# WORK TASK:
For the records that follow, say how many lines have the word "modules" in them. Write the number and nothing more.
━━━━━ TASK DATA
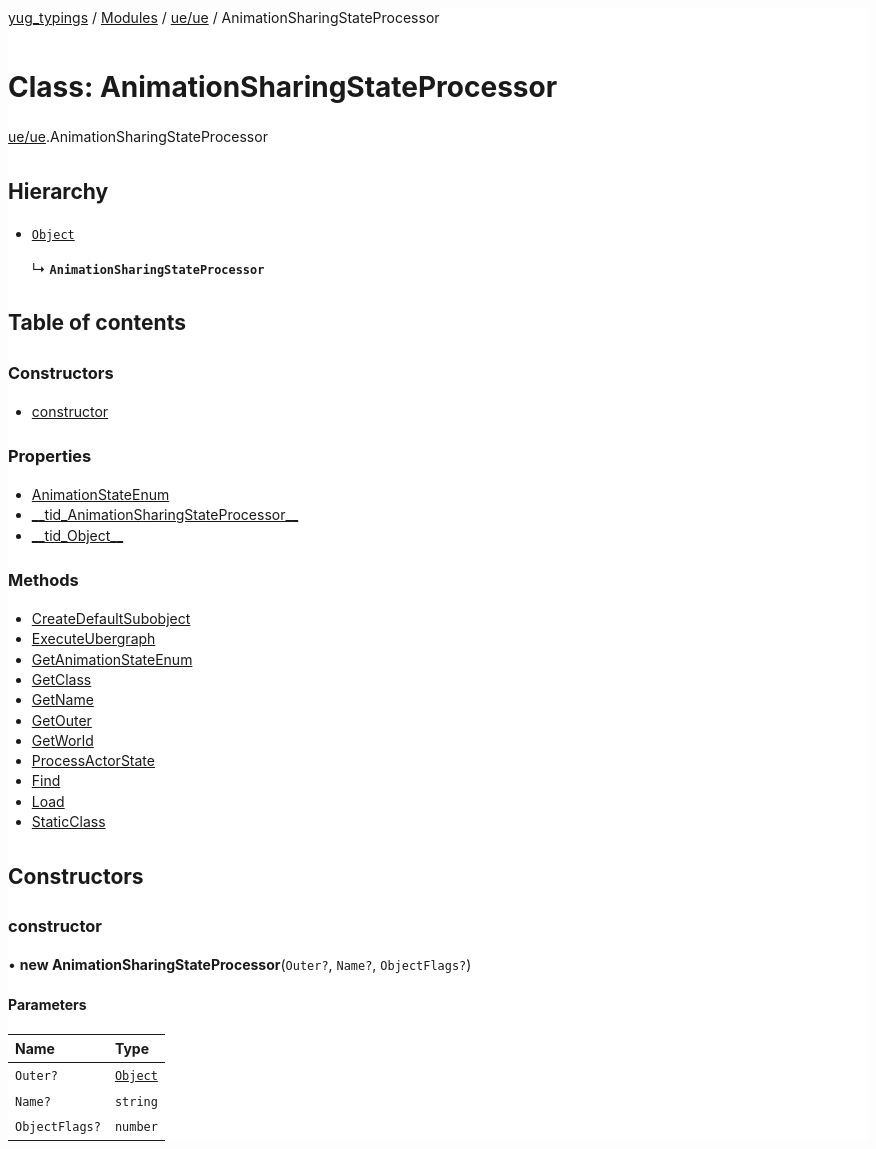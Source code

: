 [yug_typings](../README.md) / [Modules](../modules.md) / [ue/ue](../modules/ue_ue.md) / AnimationSharingStateProcessor

# Class: AnimationSharingStateProcessor

[ue/ue](../modules/ue_ue.md).AnimationSharingStateProcessor

## Hierarchy

- [`Object`](ue_ue.Object.md)

  ↳ **`AnimationSharingStateProcessor`**

## Table of contents

### Constructors

- [constructor](ue_ue.AnimationSharingStateProcessor.md#constructor)

### Properties

- [AnimationStateEnum](ue_ue.AnimationSharingStateProcessor.md#animationstateenum)
- [\_\_tid\_AnimationSharingStateProcessor\_\_](ue_ue.AnimationSharingStateProcessor.md#__tid_animationsharingstateprocessor__)
- [\_\_tid\_Object\_\_](ue_ue.AnimationSharingStateProcessor.md#__tid_object__)

### Methods

- [CreateDefaultSubobject](ue_ue.AnimationSharingStateProcessor.md#createdefaultsubobject)
- [ExecuteUbergraph](ue_ue.AnimationSharingStateProcessor.md#executeubergraph)
- [GetAnimationStateEnum](ue_ue.AnimationSharingStateProcessor.md#getanimationstateenum)
- [GetClass](ue_ue.AnimationSharingStateProcessor.md#getclass)
- [GetName](ue_ue.AnimationSharingStateProcessor.md#getname)
- [GetOuter](ue_ue.AnimationSharingStateProcessor.md#getouter)
- [GetWorld](ue_ue.AnimationSharingStateProcessor.md#getworld)
- [ProcessActorState](ue_ue.AnimationSharingStateProcessor.md#processactorstate)
- [Find](ue_ue.AnimationSharingStateProcessor.md#find)
- [Load](ue_ue.AnimationSharingStateProcessor.md#load)
- [StaticClass](ue_ue.AnimationSharingStateProcessor.md#staticclass)

## Constructors

### constructor

• **new AnimationSharingStateProcessor**(`Outer?`, `Name?`, `ObjectFlags?`)

#### Parameters

| Name | Type |
| :------ | :------ |
| `Outer?` | [`Object`](ue_ue.Object.md) |
| `Name?` | `string` |
| `ObjectFlags?` | `number` |
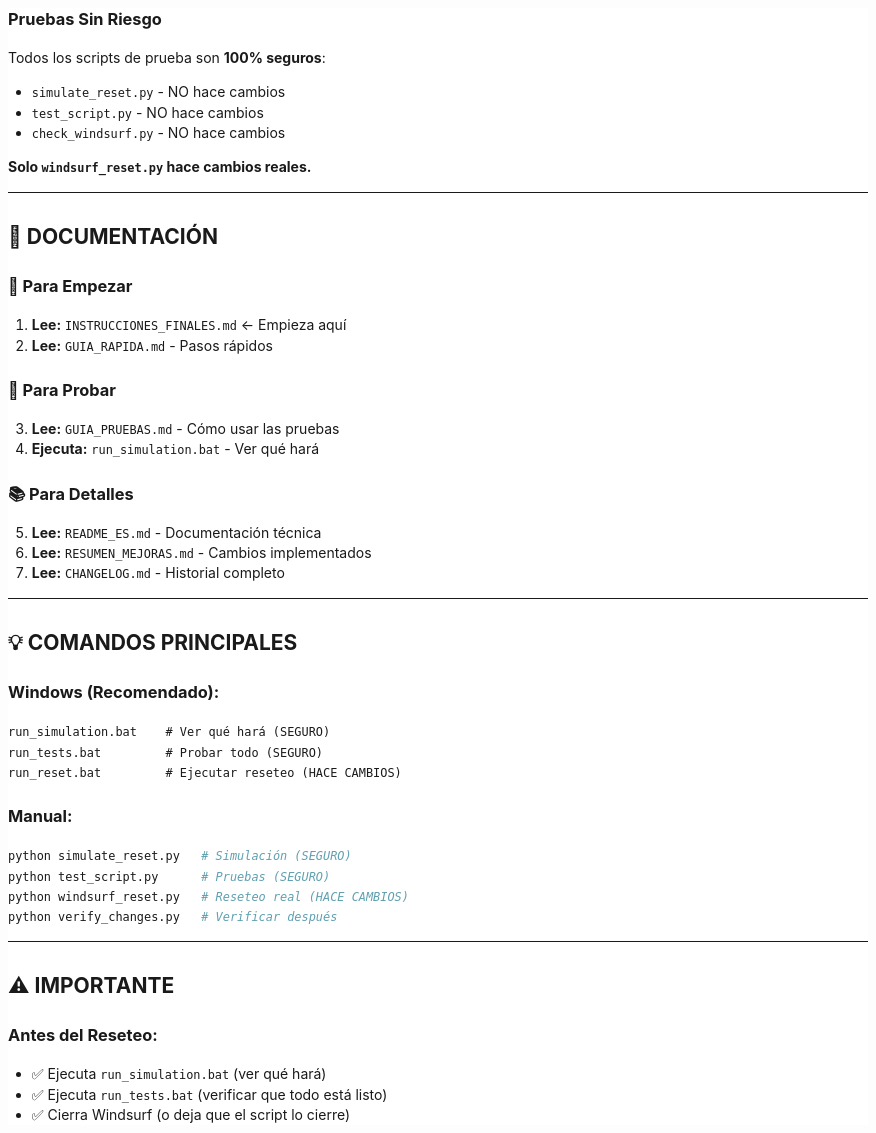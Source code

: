 ### Pruebas Sin Riesgo
Todos los scripts de prueba son **100% seguros**:
- `simulate_reset.py` - NO hace cambios
- `test_script.py` - NO hace cambios
- `check_windsurf.py` - NO hace cambios

**Solo `windsurf_reset.py` hace cambios reales.**

---

## 📖 DOCUMENTACIÓN

### 🎯 Para Empezar
1. **Lee:** `INSTRUCCIONES_FINALES.md` ← Empieza aquí
2. **Lee:** `GUIA_RAPIDA.md` - Pasos rápidos

### 🧪 Para Probar
3. **Lee:** `GUIA_PRUEBAS.md` - Cómo usar las pruebas
4. **Ejecuta:** `run_simulation.bat` - Ver qué hará

### 📚 Para Detalles
5. **Lee:** `README_ES.md` - Documentación técnica
6. **Lee:** `RESUMEN_MEJORAS.md` - Cambios implementados
7. **Lee:** `CHANGELOG.md` - Historial completo

---

## 💡 COMANDOS PRINCIPALES

### Windows (Recomendado):
```batch
run_simulation.bat    # Ver qué hará (SEGURO)
run_tests.bat         # Probar todo (SEGURO)
run_reset.bat         # Ejecutar reseteo (HACE CAMBIOS)
```

### Manual:
```bash
python simulate_reset.py   # Simulación (SEGURO)
python test_script.py      # Pruebas (SEGURO)
python windsurf_reset.py   # Reseteo real (HACE CAMBIOS)
python verify_changes.py   # Verificar después
```

---

## ⚠️ IMPORTANTE

### Antes del Reseteo:
- ✅ Ejecuta `run_simulation.bat` (ver qué hará)
- ✅ Ejecuta `run_tests.bat` (verificar que todo está listo)
- ✅ Cierra Windsurf (o deja que el script lo cierre)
━━━━━━━━━━
# ANSWER:
2